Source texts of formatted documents
-- Opening Marker --
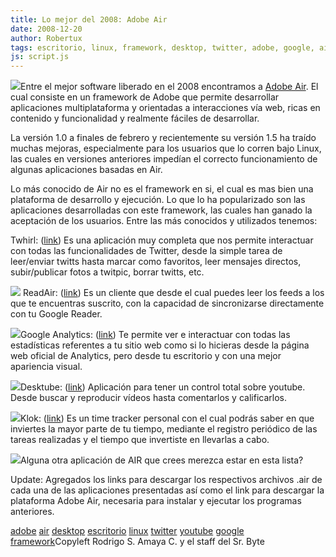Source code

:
 ```yaml
---
title: Lo mejor del 2008: Adobe Air
date: 2008-12-20
author: Robertux
tags: escritorio, linux, framework, desktop, twitter, adobe, google, air, youtube
js: script.js
---
```


[![](http://2.bp.blogspot.com/_jH77WNrMVRA/SUxwmGP3PHI/AAAAAAAAFQI/7SYnQ6EkLGU/s400/airLogo.jpg)](http://2.bp.blogspot.com/_jH77WNrMVRA/SUxwmGP3PHI/AAAAAAAAFQI/7SYnQ6EkLGU/s1600-h/airLogo.jpg)Entre el mejor
      software liberado en el 2008 encontramos a [Adobe Air](http://get.adobe.com/air/). El cual consiste en un framework de Adobe que permite desarrollar aplicaciones
      multiplataforma y orientadas a interacciones vía web, ricas en contenido y funcionalidad y
      realmente fáciles de desarrollar.

La versión 1.0 a finales de febrero y
      recientemente su versión 1.5 ha traído muchas mejoras, especialmente para los usuarios que lo
      corren bajo Linux, las cuales en versiones anteriores impedían el correcto funcionamiento de
      algunas aplicaciones basadas en Air.

Lo más conocido de Air no es el
      framework en si, el cual es mas bien una plataforma de desarrollo y ejecución. Lo que lo ha
      popularizado son las aplicaciones desarrolladas con este framework, las cuales han ganado la
      aceptación de los usuarios. Entre las más conocidos y utilizados tenemos:

Twhirl: ([link](http://www.twhirl.org/files/twhirl-0.8.7.air)) Es una aplicación muy
      completa que nos permite interactuar con todas las funcionalidades de Twitter, desde la simple
      tarea de leer/enviar twitts hasta marcar como favoritos, leer mensajes directos,
      subir/publicar fotos a twitpic, borrar twitts, etc.

[![](http://2.bp.blogspot.com/_jH77WNrMVRA/SUx0t_CUyQI/AAAAAAAAFQY/PoUUEJJxlt0/s400/twhirl-0.3-timeline.jpg)](http://2.bp.blogspot.com/_jH77WNrMVRA/SUx0t_CUyQI/AAAAAAAAFQY/PoUUEJJxlt0/s1600-h/twhirl-0.3-timeline.jpg)
ReadAir: ([link](http://readair.googlecode.com/files/ReadAir.0.3.air)) Es un cliente
      que desde el cual puedes leer los feeds a los que te encuentras suscrito, con la capacidad de
      sincronizarse directamente con tu Google Reader.

[![](http://2.bp.blogspot.com/_jH77WNrMVRA/SUx1ioQtMiI/AAAAAAAAFQg/8o8BBe3gTPM/s400/ReadAir2.png)](http://2.bp.blogspot.com/_jH77WNrMVRA/SUx1ioQtMiI/AAAAAAAAFQg/8o8BBe3gTPM/s1600-h/ReadAir2.png)Google Analytics: ([link](http://www.aboutnico.be/updates/gas32.air)) Te permite ver e
      interactuar con todas las estadísticas referentes a tu sitio web como si lo hicieras desde la
      página web oficial de Analytics, pero desde tu escritorio y con una mejor apariencia
      visual.

[![](http://4.bp.blogspot.com/_jH77WNrMVRA/SUx2YWaEIuI/AAAAAAAAFQo/z6zCcfzqVIg/s400/googleanalytics.jpg)](http://4.bp.blogspot.com/_jH77WNrMVRA/SUx2YWaEIuI/AAAAAAAAFQo/z6zCcfzqVIg/s1600-h/googleanalytics.jpg)Desktube: ([link](http://thedesktube.com/DeskTube.air)) Aplicación para tener un control
      total sobre youtube. Desde buscar y reproducir vídeos hasta comentarlos y calificarlos.

[![](http://3.bp.blogspot.com/_jH77WNrMVRA/SUx29C9oBuI/AAAAAAAAFQw/IP3R4LQQ6cg/s400/desktube.jpg)](http://3.bp.blogspot.com/_jH77WNrMVRA/SUx29C9oBuI/AAAAAAAAFQw/IP3R4LQQ6cg/s1600-h/desktube.jpg)Klok: ([link](http://www.mcgraphix.com/blog/TimeTracker.air)) Es un time tracker
      personal con el cual podrás saber en que inviertes la mayor parte de tu tiempo, mediante el
      registro periódico de las tareas realizadas y el tiempo que invertiste en llevarlas a
      cabo.

[![](http://4.bp.blogspot.com/_jH77WNrMVRA/SUx44MuV9FI/AAAAAAAAFQ4/uy3TSuyaQ_4/s400/screenshot.png)](http://4.bp.blogspot.com/_jH77WNrMVRA/SUx44MuV9FI/AAAAAAAAFQ4/uy3TSuyaQ_4/s1600-h/screenshot.png)Alguna otra
      aplicación de AIR que crees merezca estar en esta lista?

Update: Agregados los links para descargar los
      respectivos archivos .air de cada una de las aplicaciones presentadas así como el link para
      descargar la plataforma Adobe Air, necesaria para instalar y ejecutar los programas
      anteriores.

[adobe](http://www.blogalaxia.com/tags/adobe) [air](http://www.blogalaxia.com/tags/air) [desktop](http://www.blogalaxia.com/tags/desktop) [escritorio](http://www.blogalaxia.com/tags/escritorio) [linux](http://www.blogalaxia.com/tags/linux) [twitter](http://www.blogalaxia.com/tags/twitter) [youtube](http://www.blogalaxia.com/tags/youtube) [google](http://www.blogalaxia.com/tags/google) [framework](http://www.blogalaxia.com/tags/framework)Copyleft Rodrigo S.
      Amaya C. y el staff del Sr. Byte
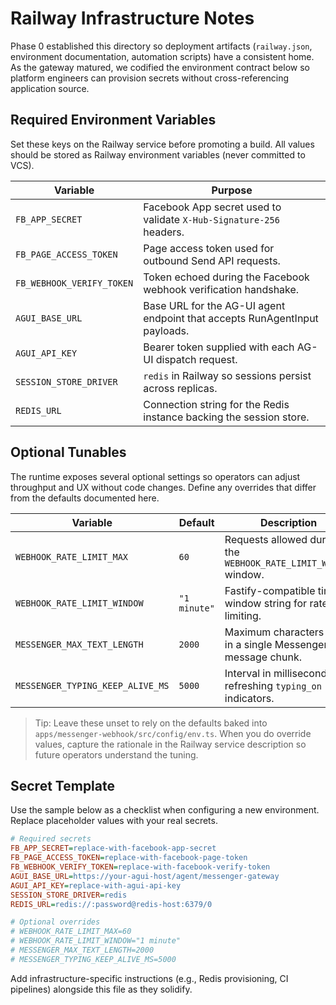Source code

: # Railway Infrastructure Notes

Phase 0 established this directory so deployment artifacts (`railway.json`, environment documentation, automation scripts) have a consistent home. As the gateway matured, we codified the environment contract below so platform engineers can provision secrets without cross-referencing application source.

## Required Environment Variables

Set these keys on the Railway service before promoting a build. All values should be stored as Railway environment variables (never committed to VCS).

| Variable                  | Purpose                                                                    |
| ------------------------- | -------------------------------------------------------------------------- |
| `FB_APP_SECRET`           | Facebook App secret used to validate `X-Hub-Signature-256` headers.        |
| `FB_PAGE_ACCESS_TOKEN`    | Page access token used for outbound Send API requests.                     |
| `FB_WEBHOOK_VERIFY_TOKEN` | Token echoed during the Facebook webhook verification handshake.           |
| `AGUI_BASE_URL`           | Base URL for the AG-UI agent endpoint that accepts RunAgentInput payloads. |
| `AGUI_API_KEY`            | Bearer token supplied with each AG-UI dispatch request.                    |
| `SESSION_STORE_DRIVER`    | `redis` in Railway so sessions persist across replicas.                    |
| `REDIS_URL`               | Connection string for the Redis instance backing the session store.        |

## Optional Tunables

The runtime exposes several optional settings so operators can adjust throughput and UX without code changes. Define any overrides that differ from the defaults documented here.

| Variable                         | Default      | Description                                                     |
| -------------------------------- | ------------ | --------------------------------------------------------------- |
| `WEBHOOK_RATE_LIMIT_MAX`         | `60`         | Requests allowed during the `WEBHOOK_RATE_LIMIT_WINDOW` window. |
| `WEBHOOK_RATE_LIMIT_WINDOW`      | `"1 minute"` | Fastify-compatible time window string for rate limiting.        |
| `MESSENGER_MAX_TEXT_LENGTH`      | `2000`       | Maximum characters sent in a single Messenger message chunk.    |
| `MESSENGER_TYPING_KEEP_ALIVE_MS` | `5000`       | Interval in milliseconds for refreshing `typing_on` indicators. |

> Tip: Leave these unset to rely on the defaults baked into `apps/messenger-webhook/src/config/env.ts`. When you do override values, capture the rationale in the Railway service description so future operators understand the tuning.

## Secret Template

Use the sample below as a checklist when configuring a new environment. Replace placeholder values with your real secrets.

```ini
# Required secrets
FB_APP_SECRET=replace-with-facebook-app-secret
FB_PAGE_ACCESS_TOKEN=replace-with-facebook-page-token
FB_WEBHOOK_VERIFY_TOKEN=replace-with-facebook-verify-token
AGUI_BASE_URL=https://your-agui-host/agent/messenger-gateway
AGUI_API_KEY=replace-with-agui-api-key
SESSION_STORE_DRIVER=redis
REDIS_URL=redis://:password@redis-host:6379/0

# Optional overrides
# WEBHOOK_RATE_LIMIT_MAX=60
# WEBHOOK_RATE_LIMIT_WINDOW="1 minute"
# MESSENGER_MAX_TEXT_LENGTH=2000
# MESSENGER_TYPING_KEEP_ALIVE_MS=5000
```

Add infrastructure-specific instructions (e.g., Redis provisioning, CI pipelines) alongside this file as they solidify.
-- Closing Marker --
Problem to solve - Reproduce only the lines from the first line of the entries through the line containing "completa que nos", exactly and with both ends kept. Omit the pictures.

Reply -
Source code

:
 ```yaml
---
title: Lo mejor del 2008: Adobe Air
date: 2008-12-20
author: Robertux
tags: escritorio, linux, framework, desktop, twitter, adobe, google, air, youtube
js: script.js
---
```


[![](http://2.bp.blogspot.com/_jH77WNrMVRA/SUxwmGP3PHI/AAAAAAAAFQI/7SYnQ6EkLGU/s400/airLogo.jpg)](http://2.bp.blogspot.com/_jH77WNrMVRA/SUxwmGP3PHI/AAAAAAAAFQI/7SYnQ6EkLGU/s1600-h/airLogo.jpg)Entre el mejor
      software liberado en el 2008 encontramos a [Adobe Air](http://get.adobe.com/air/). El cual consiste en un framework de Adobe que permite desarrollar aplicaciones
      multiplataforma y orientadas a interacciones vía web, ricas en contenido y funcionalidad y
      realmente fáciles de desarrollar.

La versión 1.0 a finales de febrero y
      recientemente su versión 1.5 ha traído muchas mejoras, especialmente para los usuarios que lo
      corren bajo Linux, las cuales en versiones anteriores impedían el correcto funcionamiento de
      algunas aplicaciones basadas en Air.

Lo más conocido de Air no es el
      framework en si, el cual es mas bien una plataforma de desarrollo y ejecución. Lo que lo ha
      popularizado son las aplicaciones desarrolladas con este framework, las cuales han ganado la
      aceptación de los usuarios. Entre las más conocidos y utilizados tenemos:

Twhirl: ([link](http://www.twhirl.org/files/twhirl-0.8.7.air)) Es una aplicación muy
      completa que nos permite interactuar con todas las funcionalidades de Twitter, desde la simple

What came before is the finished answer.